Jessica Kern spoke about discovering, at age seventeen, that the woman who raised her was her adoptive mother. Her biological mother was the woman who gestated her and then surrendered her at the time of birth. She spoke about her many struggles: finding her biological mother after a nine-year search; meeting an extended family that she had never known; learning the source of some of her personality traits; uncovering a vital medical history that was previously unknown to her; and wrestling with the fact that her biological mother had chosen to raise her other children.
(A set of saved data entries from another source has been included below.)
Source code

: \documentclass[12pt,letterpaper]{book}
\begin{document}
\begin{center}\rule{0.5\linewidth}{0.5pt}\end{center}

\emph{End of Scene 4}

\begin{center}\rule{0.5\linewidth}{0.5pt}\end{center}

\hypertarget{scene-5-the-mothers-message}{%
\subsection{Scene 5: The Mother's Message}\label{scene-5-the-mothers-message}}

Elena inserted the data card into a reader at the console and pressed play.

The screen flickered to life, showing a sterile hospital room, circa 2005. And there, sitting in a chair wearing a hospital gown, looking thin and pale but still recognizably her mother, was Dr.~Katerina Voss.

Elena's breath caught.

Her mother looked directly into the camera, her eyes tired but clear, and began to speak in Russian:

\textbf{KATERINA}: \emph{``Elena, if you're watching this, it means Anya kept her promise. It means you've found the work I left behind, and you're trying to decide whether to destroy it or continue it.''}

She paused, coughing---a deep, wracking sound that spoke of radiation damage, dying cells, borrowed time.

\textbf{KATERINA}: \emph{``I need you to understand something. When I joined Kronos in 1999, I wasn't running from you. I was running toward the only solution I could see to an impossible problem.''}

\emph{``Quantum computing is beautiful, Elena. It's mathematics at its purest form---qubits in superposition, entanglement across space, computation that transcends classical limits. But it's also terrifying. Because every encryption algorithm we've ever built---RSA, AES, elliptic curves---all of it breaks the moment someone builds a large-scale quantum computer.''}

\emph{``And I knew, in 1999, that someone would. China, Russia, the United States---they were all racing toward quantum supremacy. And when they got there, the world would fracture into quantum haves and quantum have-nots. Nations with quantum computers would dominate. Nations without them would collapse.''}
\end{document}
Kern noted that while these struggles are shared by children in adoptive families, unlike those children, she had to cope with the very real psychological distress that resulted from the facts that her genetic parents had nothing more than a contractual relationship, that money had been at the heart of her conception, and that she was deliberately conceived never to know one of her genetic parents.

Her testimony revealed that even though the contract established who her legal parents were, she also had a meaningful association with the woman who was genetically related to her and who had brought her into the world. The contract, which was meant to provide stability, instead ruptured a vital relationship that was key to her development and well-being. The adults involved in her conception failed to consider the possible long-term effects on the child who was produced from their arrangement.

What was most shocking and unexpected was Catania’s response to her testimony. After Kern had finished, he asked her, “But isn’t it better to be alive than not?” She was stunned into silence and visible devastation.

The councilman seemed to disregard her experience and struggle with unknowns and discoveries about her identity. He insinuated that a child need not know or ought not to care just how she came into existence, but instead should be thankful for the chance at life. Catania did acknowledge that the parameters for collaborative reproduction should take into account a child’s interests. But he closed his questions to Kern by saying, “Well, we all have crosses to bear.” With a single comment, he dismissed the most important point, which is that her disadvantages were completely preventable.

And Kern is far from alone. The Journal of Child Psychology and Psychiatry just published a study comparing the effects of children of surrogates with children conceived through other types of assisted reproductive technologies. The study concluded that children of surrogacy have a higher rate of adjustment difficulties by age seven than children conceived by sperm or egg donation, largely due to the gestational connection to their mother and to the secrecy that often surrounds their origin. The science of fetal development is showing that nine months in the womb play a vital role in a child’s long-term emotional and psychological development.

Given the testimonies against paid surrogacy contracts and the scientific evidence showing the importance of the gestational link between mother and child, the DC city council should think long and hard before passing this bill.

One of the bill’s advocates suggested that it’s time for DC to be more “pro-family.” Would anyone disagree? But the children are undoubtedly the most vulnerable members of this brave new family arrangement. We cannot presume that the best parental intentions can substitute for what children need when it comes to stability. It might take a village to raise a child, but perhaps we’ve jumped a few steps too far by encouraging a village to conceive one.